EXERCISE PROMPT
Only these lines are needed: the first line of the entries below through the line with "2. **최대 비용을", each returned exactly.
(Beginning of SOURCE MATERIAL)
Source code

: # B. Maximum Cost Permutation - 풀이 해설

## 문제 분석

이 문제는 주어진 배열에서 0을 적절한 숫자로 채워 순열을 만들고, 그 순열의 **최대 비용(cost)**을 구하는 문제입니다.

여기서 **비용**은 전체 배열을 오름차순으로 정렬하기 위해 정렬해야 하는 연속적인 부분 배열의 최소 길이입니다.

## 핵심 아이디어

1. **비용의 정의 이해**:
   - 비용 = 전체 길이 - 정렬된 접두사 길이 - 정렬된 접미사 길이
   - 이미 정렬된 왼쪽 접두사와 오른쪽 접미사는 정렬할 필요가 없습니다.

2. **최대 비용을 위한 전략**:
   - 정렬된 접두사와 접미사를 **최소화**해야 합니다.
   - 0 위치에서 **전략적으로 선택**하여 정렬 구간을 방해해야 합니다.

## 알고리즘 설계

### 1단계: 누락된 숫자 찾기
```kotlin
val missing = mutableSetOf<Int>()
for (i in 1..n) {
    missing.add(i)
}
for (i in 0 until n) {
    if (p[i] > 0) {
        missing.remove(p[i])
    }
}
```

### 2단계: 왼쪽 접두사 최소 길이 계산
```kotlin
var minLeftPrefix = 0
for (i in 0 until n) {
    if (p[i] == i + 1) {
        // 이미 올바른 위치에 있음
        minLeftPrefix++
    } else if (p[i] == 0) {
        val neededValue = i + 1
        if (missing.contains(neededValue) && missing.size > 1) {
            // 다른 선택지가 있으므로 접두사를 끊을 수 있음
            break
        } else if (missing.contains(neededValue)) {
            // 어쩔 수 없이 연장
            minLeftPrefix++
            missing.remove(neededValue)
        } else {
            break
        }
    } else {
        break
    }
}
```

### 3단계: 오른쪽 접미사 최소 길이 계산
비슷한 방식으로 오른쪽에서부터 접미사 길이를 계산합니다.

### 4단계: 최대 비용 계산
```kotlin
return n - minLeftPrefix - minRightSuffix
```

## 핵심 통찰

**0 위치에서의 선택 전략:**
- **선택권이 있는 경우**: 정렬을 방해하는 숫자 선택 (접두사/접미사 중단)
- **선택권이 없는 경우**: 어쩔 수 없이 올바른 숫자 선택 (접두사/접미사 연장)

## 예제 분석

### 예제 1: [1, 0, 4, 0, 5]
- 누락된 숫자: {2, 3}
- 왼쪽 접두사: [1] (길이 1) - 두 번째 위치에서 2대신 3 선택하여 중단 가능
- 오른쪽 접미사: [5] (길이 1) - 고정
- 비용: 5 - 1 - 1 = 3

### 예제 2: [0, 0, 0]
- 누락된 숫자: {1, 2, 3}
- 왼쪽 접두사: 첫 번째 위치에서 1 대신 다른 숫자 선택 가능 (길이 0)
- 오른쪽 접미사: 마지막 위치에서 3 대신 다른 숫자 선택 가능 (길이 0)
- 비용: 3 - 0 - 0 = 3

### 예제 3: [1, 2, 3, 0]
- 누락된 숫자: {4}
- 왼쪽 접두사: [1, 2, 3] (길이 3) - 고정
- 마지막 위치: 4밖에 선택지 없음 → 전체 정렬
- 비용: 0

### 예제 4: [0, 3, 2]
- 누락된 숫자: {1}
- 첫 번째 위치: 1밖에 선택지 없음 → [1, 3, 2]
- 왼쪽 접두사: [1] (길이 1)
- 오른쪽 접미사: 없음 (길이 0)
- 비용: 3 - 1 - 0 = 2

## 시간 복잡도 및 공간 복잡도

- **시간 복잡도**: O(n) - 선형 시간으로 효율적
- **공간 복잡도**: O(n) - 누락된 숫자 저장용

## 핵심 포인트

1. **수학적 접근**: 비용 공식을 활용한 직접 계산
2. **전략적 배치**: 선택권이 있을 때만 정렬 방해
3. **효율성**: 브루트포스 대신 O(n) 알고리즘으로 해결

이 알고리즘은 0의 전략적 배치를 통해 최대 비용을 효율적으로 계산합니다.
(End of SOURCE MATERIAL)
ANSWER SECTION
Source code

: # B. Maximum Cost Permutation - 풀이 해설

## 문제 분석

이 문제는 주어진 배열에서 0을 적절한 숫자로 채워 순열을 만들고, 그 순열의 **최대 비용(cost)**을 구하는 문제입니다.

여기서 **비용**은 전체 배열을 오름차순으로 정렬하기 위해 정렬해야 하는 연속적인 부분 배열의 최소 길이입니다.

## 핵심 아이디어

1. **비용의 정의 이해**:
   - 비용 = 전체 길이 - 정렬된 접두사 길이 - 정렬된 접미사 길이
   - 이미 정렬된 왼쪽 접두사와 오른쪽 접미사는 정렬할 필요가 없습니다.

2. **최대 비용을 위한 전략**:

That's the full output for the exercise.